Check each line of the entries below for the word "caption", and copy the lines that have it.

=====

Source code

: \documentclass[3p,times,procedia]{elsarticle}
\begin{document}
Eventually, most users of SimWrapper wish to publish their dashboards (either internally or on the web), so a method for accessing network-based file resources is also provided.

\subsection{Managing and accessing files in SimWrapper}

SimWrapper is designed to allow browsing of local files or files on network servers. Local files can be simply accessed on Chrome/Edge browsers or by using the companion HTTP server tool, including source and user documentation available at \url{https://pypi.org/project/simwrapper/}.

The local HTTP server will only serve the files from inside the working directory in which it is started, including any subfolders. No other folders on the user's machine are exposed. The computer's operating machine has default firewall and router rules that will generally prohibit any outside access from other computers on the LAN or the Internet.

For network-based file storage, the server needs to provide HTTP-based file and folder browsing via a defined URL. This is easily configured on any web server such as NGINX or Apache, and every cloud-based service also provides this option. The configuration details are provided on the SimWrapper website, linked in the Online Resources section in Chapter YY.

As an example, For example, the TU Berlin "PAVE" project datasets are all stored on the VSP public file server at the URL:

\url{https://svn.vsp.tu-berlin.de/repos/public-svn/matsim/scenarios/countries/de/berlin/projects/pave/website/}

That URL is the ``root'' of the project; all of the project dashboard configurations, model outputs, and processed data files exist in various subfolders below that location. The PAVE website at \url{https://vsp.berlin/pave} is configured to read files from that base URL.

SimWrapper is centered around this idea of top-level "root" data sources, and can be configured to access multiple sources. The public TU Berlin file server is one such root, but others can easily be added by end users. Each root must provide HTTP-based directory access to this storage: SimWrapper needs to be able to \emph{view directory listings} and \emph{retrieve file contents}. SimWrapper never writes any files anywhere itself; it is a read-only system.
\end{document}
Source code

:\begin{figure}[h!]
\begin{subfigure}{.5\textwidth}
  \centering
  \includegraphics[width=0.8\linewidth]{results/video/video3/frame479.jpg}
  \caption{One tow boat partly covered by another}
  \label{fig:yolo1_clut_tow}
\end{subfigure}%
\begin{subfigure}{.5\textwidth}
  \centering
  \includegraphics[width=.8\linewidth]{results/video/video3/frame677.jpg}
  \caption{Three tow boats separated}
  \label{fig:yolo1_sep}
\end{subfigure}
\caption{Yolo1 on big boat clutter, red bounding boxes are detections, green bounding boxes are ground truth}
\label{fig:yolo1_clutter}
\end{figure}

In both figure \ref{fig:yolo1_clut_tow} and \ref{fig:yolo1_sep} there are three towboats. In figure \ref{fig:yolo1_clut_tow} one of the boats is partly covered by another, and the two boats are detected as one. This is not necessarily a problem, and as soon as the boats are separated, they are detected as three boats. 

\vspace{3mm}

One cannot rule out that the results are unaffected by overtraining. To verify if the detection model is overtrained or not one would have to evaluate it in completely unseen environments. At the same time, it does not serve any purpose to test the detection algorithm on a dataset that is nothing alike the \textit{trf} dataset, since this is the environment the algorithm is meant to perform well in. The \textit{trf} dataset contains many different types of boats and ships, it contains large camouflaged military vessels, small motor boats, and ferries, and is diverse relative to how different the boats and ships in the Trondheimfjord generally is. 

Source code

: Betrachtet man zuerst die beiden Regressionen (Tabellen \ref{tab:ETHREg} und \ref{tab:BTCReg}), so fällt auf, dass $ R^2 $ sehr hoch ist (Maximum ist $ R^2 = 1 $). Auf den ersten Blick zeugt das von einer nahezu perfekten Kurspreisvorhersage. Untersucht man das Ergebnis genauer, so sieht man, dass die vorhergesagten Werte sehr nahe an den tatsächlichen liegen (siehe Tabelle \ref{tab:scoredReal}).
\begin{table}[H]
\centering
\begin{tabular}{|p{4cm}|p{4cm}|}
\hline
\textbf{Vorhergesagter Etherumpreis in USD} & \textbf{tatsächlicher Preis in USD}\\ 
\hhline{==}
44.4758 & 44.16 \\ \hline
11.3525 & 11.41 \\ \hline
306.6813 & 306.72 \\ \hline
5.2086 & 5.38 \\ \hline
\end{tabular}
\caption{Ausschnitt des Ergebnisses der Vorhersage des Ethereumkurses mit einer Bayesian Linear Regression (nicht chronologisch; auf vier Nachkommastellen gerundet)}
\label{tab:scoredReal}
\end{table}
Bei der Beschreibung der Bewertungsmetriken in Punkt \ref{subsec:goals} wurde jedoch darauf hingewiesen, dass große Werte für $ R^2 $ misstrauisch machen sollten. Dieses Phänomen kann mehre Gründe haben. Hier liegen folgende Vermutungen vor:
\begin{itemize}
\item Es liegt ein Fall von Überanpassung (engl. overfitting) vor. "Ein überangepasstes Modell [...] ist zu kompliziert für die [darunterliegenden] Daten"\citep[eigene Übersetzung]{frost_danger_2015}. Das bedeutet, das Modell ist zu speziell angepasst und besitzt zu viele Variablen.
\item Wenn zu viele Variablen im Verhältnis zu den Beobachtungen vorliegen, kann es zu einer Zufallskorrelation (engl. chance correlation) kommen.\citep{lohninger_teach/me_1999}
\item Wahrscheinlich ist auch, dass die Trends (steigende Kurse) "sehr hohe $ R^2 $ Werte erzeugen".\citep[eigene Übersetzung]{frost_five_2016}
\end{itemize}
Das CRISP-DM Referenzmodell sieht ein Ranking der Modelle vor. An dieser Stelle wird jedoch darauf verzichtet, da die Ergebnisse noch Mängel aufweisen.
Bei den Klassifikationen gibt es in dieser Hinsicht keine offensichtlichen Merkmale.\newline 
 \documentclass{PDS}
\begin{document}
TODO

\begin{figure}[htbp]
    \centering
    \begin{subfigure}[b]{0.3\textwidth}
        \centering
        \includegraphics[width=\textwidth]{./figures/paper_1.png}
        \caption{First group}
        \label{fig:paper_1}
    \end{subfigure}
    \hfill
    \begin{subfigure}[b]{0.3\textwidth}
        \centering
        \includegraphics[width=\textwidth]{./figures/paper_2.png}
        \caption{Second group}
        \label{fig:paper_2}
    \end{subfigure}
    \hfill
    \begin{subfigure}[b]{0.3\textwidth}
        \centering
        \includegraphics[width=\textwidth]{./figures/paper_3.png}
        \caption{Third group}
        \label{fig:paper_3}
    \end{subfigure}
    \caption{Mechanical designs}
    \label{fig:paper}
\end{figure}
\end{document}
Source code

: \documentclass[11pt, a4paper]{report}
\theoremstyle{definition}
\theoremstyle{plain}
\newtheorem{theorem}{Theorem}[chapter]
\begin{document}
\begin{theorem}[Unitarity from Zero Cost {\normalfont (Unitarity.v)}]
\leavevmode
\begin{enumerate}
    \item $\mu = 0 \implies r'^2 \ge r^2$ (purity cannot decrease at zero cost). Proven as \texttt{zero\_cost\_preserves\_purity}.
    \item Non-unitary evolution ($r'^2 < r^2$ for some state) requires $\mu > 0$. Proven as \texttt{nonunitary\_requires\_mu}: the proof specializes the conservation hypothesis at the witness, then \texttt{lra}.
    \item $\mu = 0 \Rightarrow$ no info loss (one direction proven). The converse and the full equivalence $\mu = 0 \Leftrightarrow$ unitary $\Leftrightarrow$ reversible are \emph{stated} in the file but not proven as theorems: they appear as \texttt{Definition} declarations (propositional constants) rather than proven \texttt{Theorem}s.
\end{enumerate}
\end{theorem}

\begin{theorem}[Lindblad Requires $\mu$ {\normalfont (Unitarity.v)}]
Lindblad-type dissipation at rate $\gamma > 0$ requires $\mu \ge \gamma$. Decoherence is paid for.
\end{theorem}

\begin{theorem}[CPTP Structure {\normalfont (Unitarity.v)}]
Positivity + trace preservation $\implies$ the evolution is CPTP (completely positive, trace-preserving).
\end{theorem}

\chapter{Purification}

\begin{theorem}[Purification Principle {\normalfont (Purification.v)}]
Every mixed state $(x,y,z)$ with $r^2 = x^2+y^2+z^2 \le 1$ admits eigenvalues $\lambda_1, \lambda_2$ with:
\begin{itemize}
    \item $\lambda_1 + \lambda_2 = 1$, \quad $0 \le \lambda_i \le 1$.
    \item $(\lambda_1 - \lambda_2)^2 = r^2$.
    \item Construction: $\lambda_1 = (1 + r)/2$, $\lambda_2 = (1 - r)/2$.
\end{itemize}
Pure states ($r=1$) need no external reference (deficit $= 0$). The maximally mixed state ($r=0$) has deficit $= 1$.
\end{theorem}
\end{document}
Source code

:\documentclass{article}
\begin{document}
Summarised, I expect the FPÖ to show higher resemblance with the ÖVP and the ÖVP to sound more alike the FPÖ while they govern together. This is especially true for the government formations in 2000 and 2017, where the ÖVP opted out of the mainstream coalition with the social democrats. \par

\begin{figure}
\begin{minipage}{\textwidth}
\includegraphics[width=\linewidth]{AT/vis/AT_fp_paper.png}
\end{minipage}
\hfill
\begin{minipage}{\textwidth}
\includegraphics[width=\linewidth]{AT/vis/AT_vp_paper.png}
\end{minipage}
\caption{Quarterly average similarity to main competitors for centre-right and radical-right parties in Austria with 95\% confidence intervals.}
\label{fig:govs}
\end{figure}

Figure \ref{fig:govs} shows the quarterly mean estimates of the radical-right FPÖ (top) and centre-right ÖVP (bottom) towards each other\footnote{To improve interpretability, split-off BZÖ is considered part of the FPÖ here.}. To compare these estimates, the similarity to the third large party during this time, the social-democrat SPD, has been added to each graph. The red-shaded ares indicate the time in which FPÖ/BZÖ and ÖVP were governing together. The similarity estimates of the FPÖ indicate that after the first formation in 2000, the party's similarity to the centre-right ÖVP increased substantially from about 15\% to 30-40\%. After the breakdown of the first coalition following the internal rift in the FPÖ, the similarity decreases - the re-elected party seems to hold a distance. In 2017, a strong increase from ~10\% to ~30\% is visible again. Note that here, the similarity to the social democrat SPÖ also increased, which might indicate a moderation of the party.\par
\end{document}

=====

● **SOLUTION BELOW**:
  \caption{One tow boat partly covered by another}
  \caption{Three tow boats separated}
\caption{Yolo1 on big boat clutter, red bounding boxes are detections, green bounding boxes are ground truth}
\caption{Ausschnitt des Ergebnisses der Vorhersage des Ethereumkurses mit einer Bayesian Linear Regression (nicht chronologisch; auf vier Nachkommastellen gerundet)}
        \caption{First group}
        \caption{Second group}
        \caption{Third group}
    \caption{Mechanical designs}
\caption{Quarterly average similarity to main competitors for centre-right and radical-right parties in Austria with 95\% confidence intervals.}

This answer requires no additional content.